Resolving Implicit Coordination in Multi-Agent Deep Reinforcement Learning with Deep Q-Networks & Game Theory
This work aims to improve the stability and convergence of decentralized coordination in multi-agent reinforcement learning, which is a problem for researchers and practitioners developing multi-agent systems.
The paper addresses non-stationarity and exponential state-action space in multi-agent deep reinforcement learning by integrating Deep Q-Networks with Nash equilibrium for action selection. It shows that assuming mirrored best responses, particularly with the Friend-or-Foe algorithm, leads to faster convergence towards a joint action controller compared to Nash-Q.
We address two major challenges of implicit coordination in multi-agent deep reinforcement learning: non-stationarity and exponential growth of state-action space, by combining Deep-Q Networks for policy learning with Nash equilibrium for action selection. Q-values proxy as payoffs in Nash settings, and mutual best responses define joint action selection. Coordination is implicit because multiple/no Nash equilibria are resolved deterministically. We demonstrate that knowledge of game type leads to an assumption of mirrored best responses and faster convergence than Nash-Q. Specifically, the Friend-or-Foe algorithm demonstrates signs of convergence to a Set Controller which jointly chooses actions for two agents.
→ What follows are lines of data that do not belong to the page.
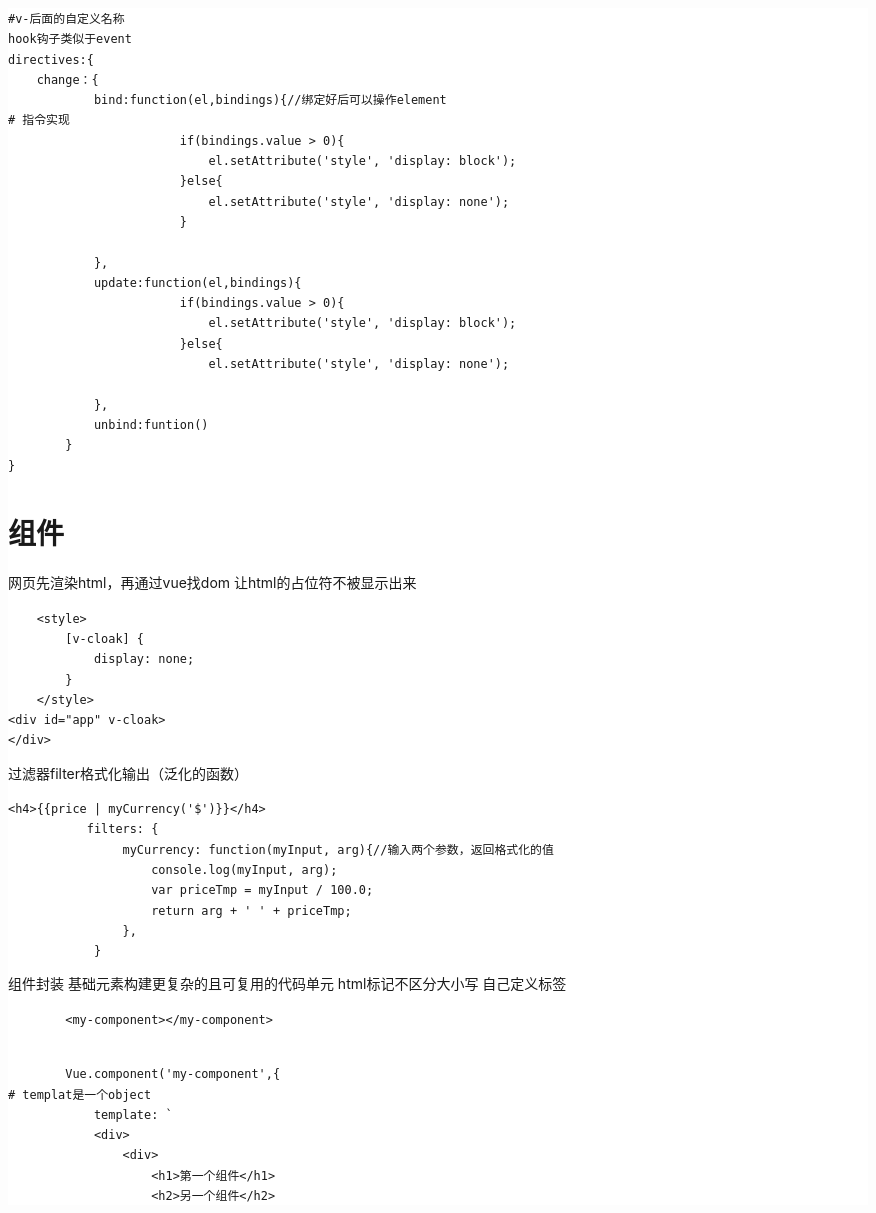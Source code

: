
 ```
#v-后面的自定义名称
hook钩子类似于event
directives:{
    change：{
            bind:function(el,bindings){//绑定好后可以操作element
# 指令实现
                        if(bindings.value > 0){
                            el.setAttribute('style', 'display: block');
                        }else{
                            el.setAttribute('style', 'display: none');
                        }

            },
            update:function(el,bindings){
                        if(bindings.value > 0){
                            el.setAttribute('style', 'display: block');
                        }else{
                            el.setAttribute('style', 'display: none');

            },
            unbind:funtion()
        }
}
```
# 组件
网页先渲染html，再通过vue找dom
让html的占位符不被显示出来
```
    <style>
        [v-cloak] {
            display: none;
        }
    </style>
<div id="app" v-cloak>
</div>
```
过滤器filter格式化输出（泛化的函数）
```
<h4>{{price | myCurrency('$')}}</h4>
           filters: {
                myCurrency: function(myInput, arg){//输入两个参数，返回格式化的值
                    console.log(myInput, arg);
                    var priceTmp = myInput / 100.0;
                    return arg + ' ' + priceTmp;
                },
            }
```
组件封装
基础元素构建更复杂的且可复用的代码单元
html标记不区分大小写
自己定义标签
```
        <my-component></my-component>
```
```

        Vue.component('my-component',{
# templat是一个object
            template: `
            <div>
                <div>
                    <h1>第一个组件</h1>
                    <h2>另一个组件</h2>
```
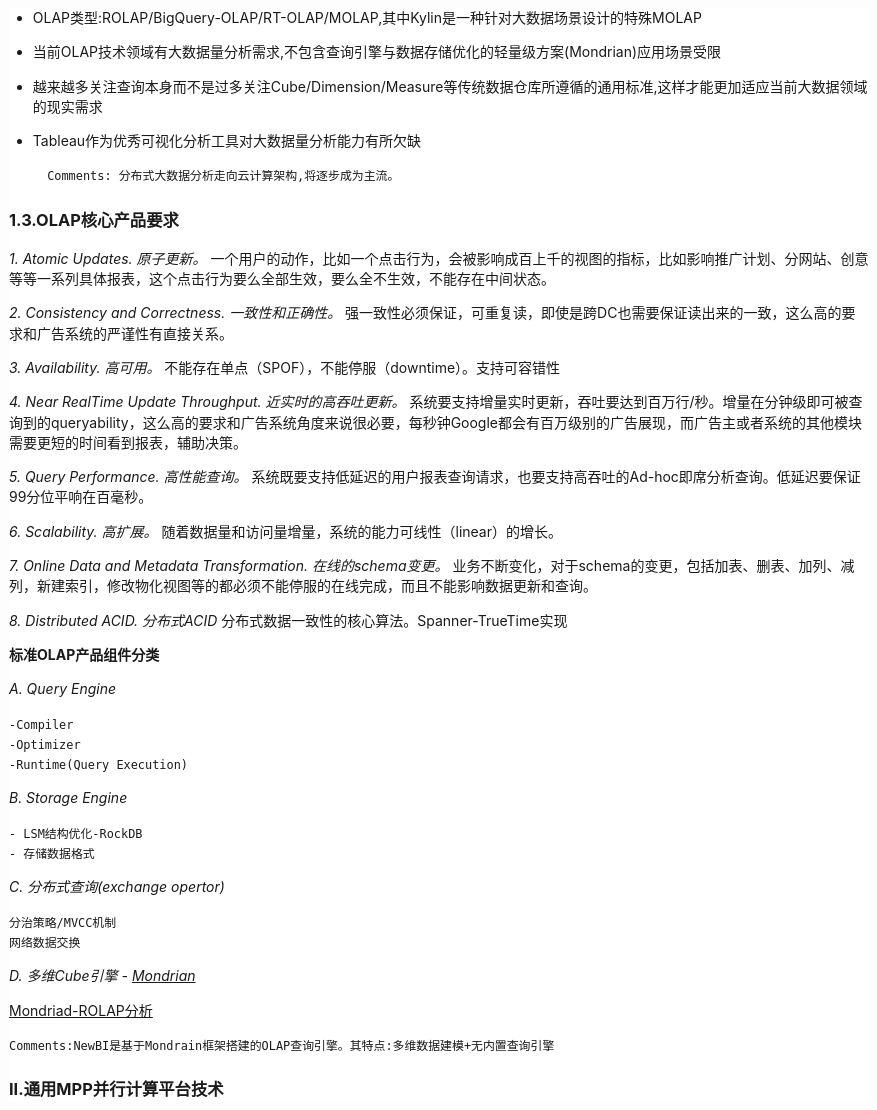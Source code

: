 * OLAP类型:ROLAP/BigQuery-OLAP/RT-OLAP/MOLAP,其中Kylin是一种针对大数据场景设计的特殊MOLAP
* 当前OLAP技术领域有大数据量分析需求,不包含查询引擎与数据存储优化的轻量级方案(Mondrian)应用场景受限
* 越来越多关注查询本身而不是过多关注Cube/Dimension/Measure等传统数据仓库所遵循的通用标准,这样才能更加适应当前大数据领域的现实需求
* Tableau作为优秀可视化分析工具对大数据量分析能力有所欠缺

		Comments: 分布式大数据分析走向云计算架构,将逐步成为主流。

### 1.3.OLAP核心产品要求

*1. Atomic Updates. 原子更新。*
一个用户的动作，比如一个点击行为，会被影响成百上千的视图的指标，比如影响推广计划、分网站、创意等等一系列具体报表，这个点击行为要么全部生效，要么全不生效，不能存在中间状态。

*2. Consistency and Correctness. 一致性和正确性。*
强一致性必须保证，可重复读，即使是跨DC也需要保证读出来的一致，这么高的要求和广告系统的严谨性有直接关系。

*3. Availability. 高可用。*
不能存在单点（SPOF），不能停服（downtime）。支持可容错性

*4. Near RealTime Update Throughput. 近实时的高吞吐更新。*
系统要支持增量实时更新，吞吐要达到百万行/秒。增量在分钟级即可被查询到的queryability，这么高的要求和广告系统角度来说很必要，每秒钟Google都会有百万级别的广告展现，而广告主或者系统的其他模块需要更短的时间看到报表，辅助决策。

*5. Query Performance. 高性能查询。*
系统既要支持低延迟的用户报表查询请求，也要支持高吞吐的Ad-hoc即席分析查询。低延迟要保证99分位平响在百毫秒。

*6. Scalability. 高扩展。*
随着数据量和访问量增量，系统的能力可线性（linear）的增长。

*7. Online Data and Metadata Transformation. 在线的schema变更。*
业务不断变化，对于schema的变更，包括加表、删表、加列、减列，新建索引，修改物化视图等的都必须不能停服的在线完成，而且不能影响数据更新和查询。

*8. Distributed ACID. 分布式ACID*
分布式数据一致性的核心算法。Spanner-TrueTime实现

**标准OLAP产品组件分类**

_A. Query Engine_

    -Compiler
    -Optimizer
    -Runtime(Query Execution) 

_B. Storage Engine_

    - LSM结构优化-RockDB
    - 存储数据格式

_C. 分布式查询(exchange opertor)_

    分治策略/MVCC机制
    网络数据交换

_D. 多维Cube引擎 - [Mondrian](http://mondrian.pentaho.com/documentation/architecture.php)_

[Mondriad-ROLAP分析](2017-01-31-olap-mondrian-note.md)

	Comments:NewBI是基于Mondrain框架搭建的OLAP查询引擎。其特点:多维数据建模+无内置查询引擎


### II.通用MPP并行计算平台技术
This encouraging given the highly unstable nature of decentralized coordination over joint actions. Inspired by the dueling network architecture, which decouples the Q-function into state and advantage streams, as well as residual networks, we learn both a single and joint agent representation, and merge them via element-wise addition. This simplifies coordination by recasting it is as learning a residual function. We also draw high level comparative insights on key MADRL and game theoretic variables: competitive vs. cooperative, asynchronous vs. parallel learning, greedy versus socially optimal Nash equilibria tie breaking, and strategies for the no Nash equilibrium case. We evaluate on 3 custom environments written in Python using OpenAI Gym: a Predator Prey environment, an alternating Warehouse environment, and a Synchronization environment. Each environment requires successively more coordination to achieve positive rewards.